Exercise brief:
Could you copy every record below exactly, leaving out the pictures?

[Dataset excerpts]
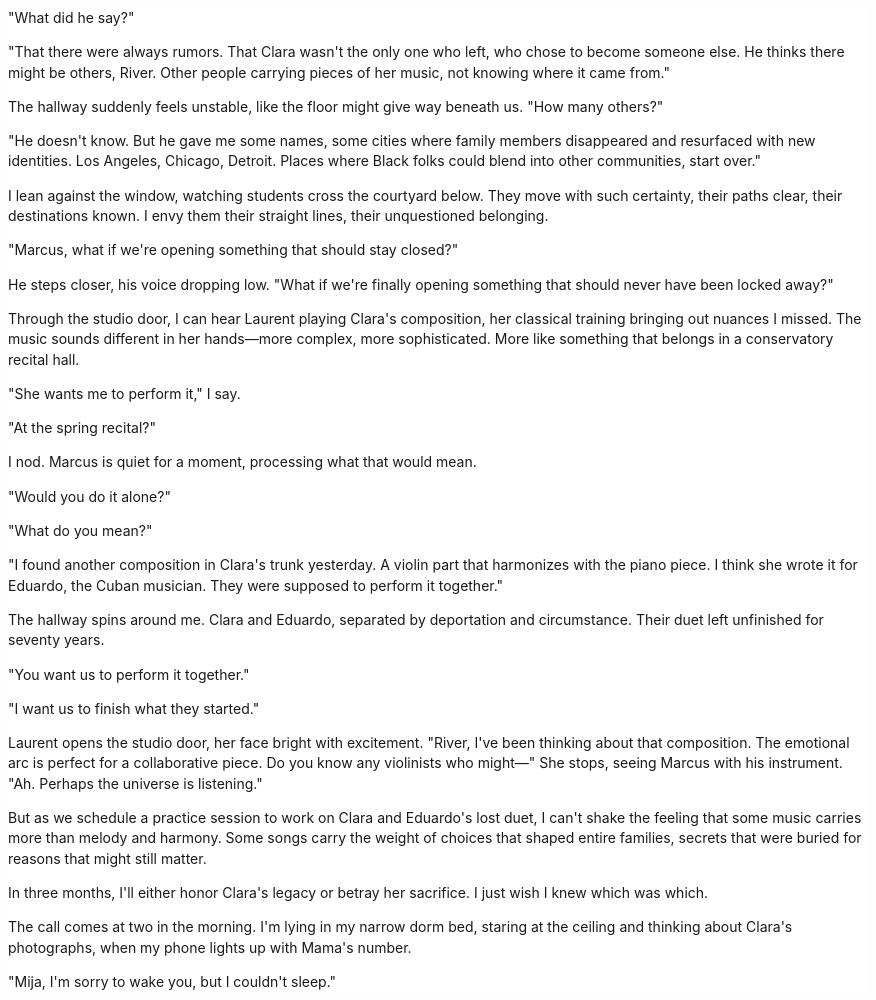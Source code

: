 "What did he say?"

"That there were always rumors. That Clara wasn't the only one who left, who chose to become someone else. He thinks there might be others, River. Other people carrying pieces of her music, not knowing where it came from."

The hallway suddenly feels unstable, like the floor might give way beneath us. "How many others?"

"He doesn't know. But he gave me some names, some cities where family members disappeared and resurfaced with new identities. Los Angeles, Chicago, Detroit. Places where Black folks could blend into other communities, start over."

I lean against the window, watching students cross the courtyard below. They move with such certainty, their paths clear, their destinations known. I envy them their straight lines, their unquestioned belonging.

"Marcus, what if we're opening something that should stay closed?"

He steps closer, his voice dropping low. "What if we're finally opening something that should never have been locked away?"

Through the studio door, I can hear Laurent playing Clara's composition, her classical training bringing out nuances I missed. The music sounds different in her hands—more complex, more sophisticated. More like something that belongs in a conservatory recital hall.

"She wants me to perform it," I say.

"At the spring recital?"

I nod. Marcus is quiet for a moment, processing what that would mean.

"Would you do it alone?"

"What do you mean?"

"I found another composition in Clara's trunk yesterday. A violin part that harmonizes with the piano piece. I think she wrote it for Eduardo, the Cuban musician. They were supposed to perform it together."

The hallway spins around me. Clara and Eduardo, separated by deportation and circumstance. Their duet left unfinished for seventy years.

"You want us to perform it together."

"I want us to finish what they started."

Laurent opens the studio door, her face bright with excitement. "River, I've been thinking about that composition. The emotional arc is perfect for a collaborative piece. Do you know any violinists who might—" She stops, seeing Marcus with his instrument. "Ah. Perhaps the universe is listening."

But as we schedule a practice session to work on Clara and Eduardo's lost duet, I can't shake the feeling that some music carries more than melody and harmony. Some songs carry the weight of choices that shaped entire families, secrets that were buried for reasons that might still matter.

In three months, I'll either honor Clara's legacy or betray her sacrifice. I just wish I knew which was which.

The call comes at two in the morning. I'm lying in my narrow dorm bed, staring at the ceiling and thinking about Clara's photographs, when my phone lights up with Mama's number.

"Mija, I'm sorry to wake you, but I couldn't sleep."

Reply:
Source code

: "What did he say?"

"That there were always rumors. That Clara wasn't the only one who left, who chose to become someone else. He thinks there might be others, River. Other people carrying pieces of her music, not knowing where it came from."

The hallway suddenly feels unstable, like the floor might give way beneath us. "How many others?"

"He doesn't know. But he gave me some names, some cities where family members disappeared and resurfaced with new identities. Los Angeles, Chicago, Detroit. Places where Black folks could blend into other communities, start over."

I lean against the window, watching students cross the courtyard below. They move with such certainty, their paths clear, their destinations known. I envy them their straight lines, their unquestioned belonging.

"Marcus, what if we're opening something that should stay closed?"

He steps closer, his voice dropping low. "What if we're finally opening something that should never have been locked away?"

Through the studio door, I can hear Laurent playing Clara's composition, her classical training bringing out nuances I missed. The music sounds different in her hands—more complex, more sophisticated. More like something that belongs in a conservatory recital hall.

"She wants me to perform it," I say.

"At the spring recital?"

I nod. Marcus is quiet for a moment, processing what that would mean.

"Would you do it alone?"

"What do you mean?"

"I found another composition in Clara's trunk yesterday. A violin part that harmonizes with the piano piece. I think she wrote it for Eduardo, the Cuban musician. They were supposed to perform it together."

The hallway spins around me. Clara and Eduardo, separated by deportation and circumstance. Their duet left unfinished for seventy years.

"You want us to perform it together."

"I want us to finish what they started."

Laurent opens the studio door, her face bright with excitement. "River, I've been thinking about that composition. The emotional arc is perfect for a collaborative piece. Do you know any violinists who might—" She stops, seeing Marcus with his instrument. "Ah. Perhaps the universe is listening."

But as we schedule a practice session to work on Clara and Eduardo's lost duet, I can't shake the feeling that some music carries more than melody and harmony. Some songs carry the weight of choices that shaped entire families, secrets that were buried for reasons that might still matter.

In three months, I'll either honor Clara's legacy or betray her sacrifice. I just wish I knew which was which.

The call comes at two in the morning. I'm lying in my narrow dorm bed, staring at the ceiling and thinking about Clara's photographs, when my phone lights up with Mama's number.

"Mija, I'm sorry to wake you, but I couldn't sleep."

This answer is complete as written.